Home Features Solutions Architecture Docs About

Requirements

Before deploying KDSS, ensure your hardware and software meet the following specifications. Requirements vary depending on workload and data volume.

Minimum Hardware

Resource Minimum Notes
CPU 8 cores Per node minimum for Storage; 16 cores recommended
RAM 32 GB 64-128 GB for Mixed (Master+Storage) nodes
System Disk 200 GB SSD 1 TB NVMe for Mixed nodes (MongoDB + BadgerDB)
HDD 1+ data disks Up to 36 × 16 TB HDD per node
Network 10 Gbps 20 Gbps bonded recommended

Recommended Hardware

Resource Recommended Notes
CPU 16 cores More cores accelerate EC encoding
RAM 128 GB Mixed nodes: 64 GB for MongoDB + 32 GB for services
System Disk 2 TB NVMe NVMe for OS, MongoDB, and BadgerDB indexes
HDD 36 x 16 TB High-capacity mechanical drives for storage nodes
Network 20 Gbps bonded Bonded NICs for high availability

Software Requirements

  • Ubuntu 24.04 Server (recommended OS)
  • MongoDB 8.0+ (replica set for high availability metadata)
  • Go 1.24+ (only required for building from source)
  • FUSE 3.x (required for FUSE mount client)
  • smartmontools (required for disk health monitoring)

Capacity Planning

Understanding how erasure coding affects usable capacity is essential for planning your cluster size.
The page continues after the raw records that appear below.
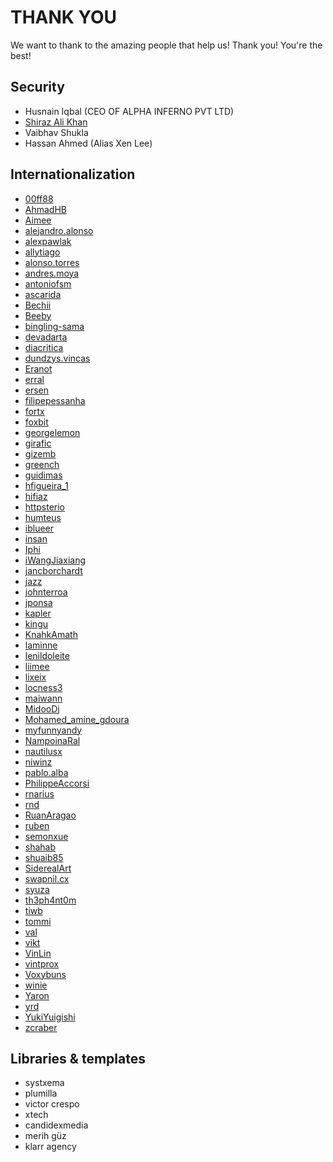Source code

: # THANK YOU

We want to thank to the amazing people that help us! Thank you! You're the best!

## Security
* Husnain Iqbal (CEO OF ALPHA INFERNO PVT LTD)
* [Shiraz Ali Khan](https://www.linkedin.com/in/shiraz-ali-khan-1ba508180/)
* Vaibhav Shukla
* Hassan Ahmed (Alias Xen Lee)

## Internationalization
* [00ff88](https://hosted.weblate.org/user/00ff88)
* [AhmadHB](https://hosted.weblate.org/user/AhmadHB)
* [Aimee](https://hosted.weblate.org/user/Aimee)
* [alejandro.alonso](https://hosted.weblate.org/user/alejandro.alonso)
* [alexpawlak](https://hosted.weblate.org/user/alexpawlak)
* [allytiago](https://hosted.weblate.org/user/allytiago)
* [alonso.torres](https://hosted.weblate.org/user/alonso.torres)
* [andres.moya](https://hosted.weblate.org/user/andres.moya)
* [antoniofsm](https://hosted.weblate.org/user/antoniofsm)
* [ascarida](https://hosted.weblate.org/user/ascarida)
* [Bechii](https://hosted.weblate.org/user/Bechii)
* [Beeby](https://hosted.weblate.org/user/Beeby)
* [bingling-sama](https://hosted.weblate.org/user/bingling-sama)
* [devadarta](https://hosted.weblate.org/user/devadarta)
* [diacritica](https://hosted.weblate.org/user/diacritica)
* [dundzys.vincas](https://hosted.weblate.org/user/dundzys.vincas)
* [Eranot](https://hosted.weblate.org/user/Eranot)
* [erral](https://hosted.weblate.org/user/erral)
* [ersen](https://hosted.weblate.org/user/ersen)
* [filipepessanha](https://hosted.weblate.org/user/filipepessanha)
* [fortx](https://hosted.weblate.org/user/fortx)
* [foxbit](https://hosted.weblate.org/user/foxbit)
* [georgelemon](https://hosted.weblate.org/user/georgelemon)
* [girafic](https://hosted.weblate.org/user/girafic)
* [gizemb](https://hosted.weblate.org/user/gizemb)
* [greench](https://hosted.weblate.org/user/greench)
* [guidimas](https://hosted.weblate.org/user/guidimas)
* [hfigueira_1](https://hosted.weblate.org/user/hfigueira_1)
* [hifiaz](https://hosted.weblate.org/user/hifiaz)
* [httpsterio](https://hosted.weblate.org/user/httpsterio)
* [humteus](https://hosted.weblate.org/user/humteus)
* [iblueer](https://hosted.weblate.org/user/iblueer)
* [insan](https://hosted.weblate.org/user/insan)
* [Iphi](https://hosted.weblate.org/user/Iphi)
* [iWangJiaxiang](https://hosted.weblate.org/user/iWangJiaxiang)
* [jancborchardt](https://hosted.weblate.org/user/jancborchardt)
* [jazz](https://hosted.weblate.org/user/jazz)
* [johnterroa](https://hosted.weblate.org/user/johnterroa)
* [jponsa](https://hosted.weblate.org/user/jponsa)
* [kapler](https://hosted.weblate.org/user/kapler)
* [kingu](https://hosted.weblate.org/user/kingu)
* [KnahkAmath](https://hosted.weblate.org/user/KnahkAmath)
* [laminne](https://hosted.weblate.org/user/laminne)
* [lenildoleite](https://hosted.weblate.org/user/lenildoleite)
* [liimee](https://hosted.weblate.org/user/liimee)
* [lixeix](https://hosted.weblate.org/user/lixeix)
* [locness3](https://hosted.weblate.org/user/locness3)
* [maiwann](https://hosted.weblate.org/user/maiwann)
* [MidooDj](https://hosted.weblate.org/user/MidooDj)
* [Mohamed_amine_gdoura](https://hosted.weblate.org/user/Mohamed_amine_gdoura)
* [myfunnyandy](https://hosted.weblate.org/user/myfunnyandy)
* [NampoinaRal](https://hosted.weblate.org/user/NampoinaRal)
* [nautilusx](https://hosted.weblate.org/user/nautilusx)
* [niwinz](https://hosted.weblate.org/user/niwinz)
* [pablo.alba](pablo.https://hosted.weblate.org/user/alba)
* [PhilippeAccorsi](https://hosted.weblate.org/user/PhilippeAccorsi)
* [rnarius](https://hosted.weblate.org/user/rnarius)
* [rnd](https://hosted.weblate.org/user/rnd)
* [RuanAragao](https://hosted.weblate.org/user/RuanAragao)
* [ruben](https://hosted.weblate.org/user/ruben)
* [semonxue](https://hosted.weblate.org/user/semonxue)
* [shahab](https://hosted.weblate.org/user/shahab)
* [shuaib85](https://hosted.weblate.org/user/shuaib85)
* [SiderealArt](https://hosted.weblate.org/user/SiderealArt)
* [swapnil.cx](swapnil.https://hosted.weblate.org/user/cx)
* [syuza](https://hosted.weblate.org/user/syuza)
* [th3ph4nt0m](https://hosted.weblate.org/user/th3ph4nt0m)
* [tiwb](https://hosted.weblate.org/user/tiwb)
* [tommi](https://hosted.weblate.org/user/tommi)
* [val](https://hosted.weblate.org/user/val)
* [vikt](https://hosted.weblate.org/user/vikt)
* [VinLin](https://hosted.weblate.org/user/VinLin)
* [vintprox](https://hosted.weblate.org/user/vintprox)
* [Voxybuns](https://hosted.weblate.org/user/Voxybuns)
* [winie](https://hosted.weblate.org/user/winie)
* [Yaron](https://hosted.weblate.org/user/Yaron)
* [yrd](https://hosted.weblate.org/user/yrd)
* [YukiYuigishi](https://hosted.weblate.org/user/YukiYuigishi)
* [zcraber](https://hosted.weblate.org/user/zcraber)

## Libraries & templates
* systxema
* plumilla
* victor crespo
* xtech
* candidexmedia
* merih güz
* klarr agency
KDSS uses Reed-Solomon EC, which splits data into data shards and parity shards.

Usable Capacity Formula

The usable storage capacity is determined by the EC configuration:

formula
Usable Capacity = Raw Capacity x (data_shards / (data_shards + parity_shards))

Example Calculations

The following table shows usable capacity for a cluster with 100 TB of raw disk space under different EC configurations:

EC Config Data Shards Parity Shards Efficiency Usable (100 TB raw) Fault Tolerance
EC 5+2 5 2 71.4% 71.4 TB 2 disk failures
EC 9+2 9 2 81.8% 81.8 TB 2 disk failures
EC 18+3 18 3 85.7% 85.7 TB 3 disk failures
EC 29+3 29 3 90.6% 90.6 TB 3 disk failures
EC 31+2 31 2 93.9% 93.9 TB 2 disk failures

Tip: For most production workloads, EC 9+2 offers a good balance between space efficiency (81.8%) and fault tolerance (2 simultaneous failures). Use EC 18+3 or EC 29+3 for higher parity protection if your environment has a higher risk of correlated disk failures.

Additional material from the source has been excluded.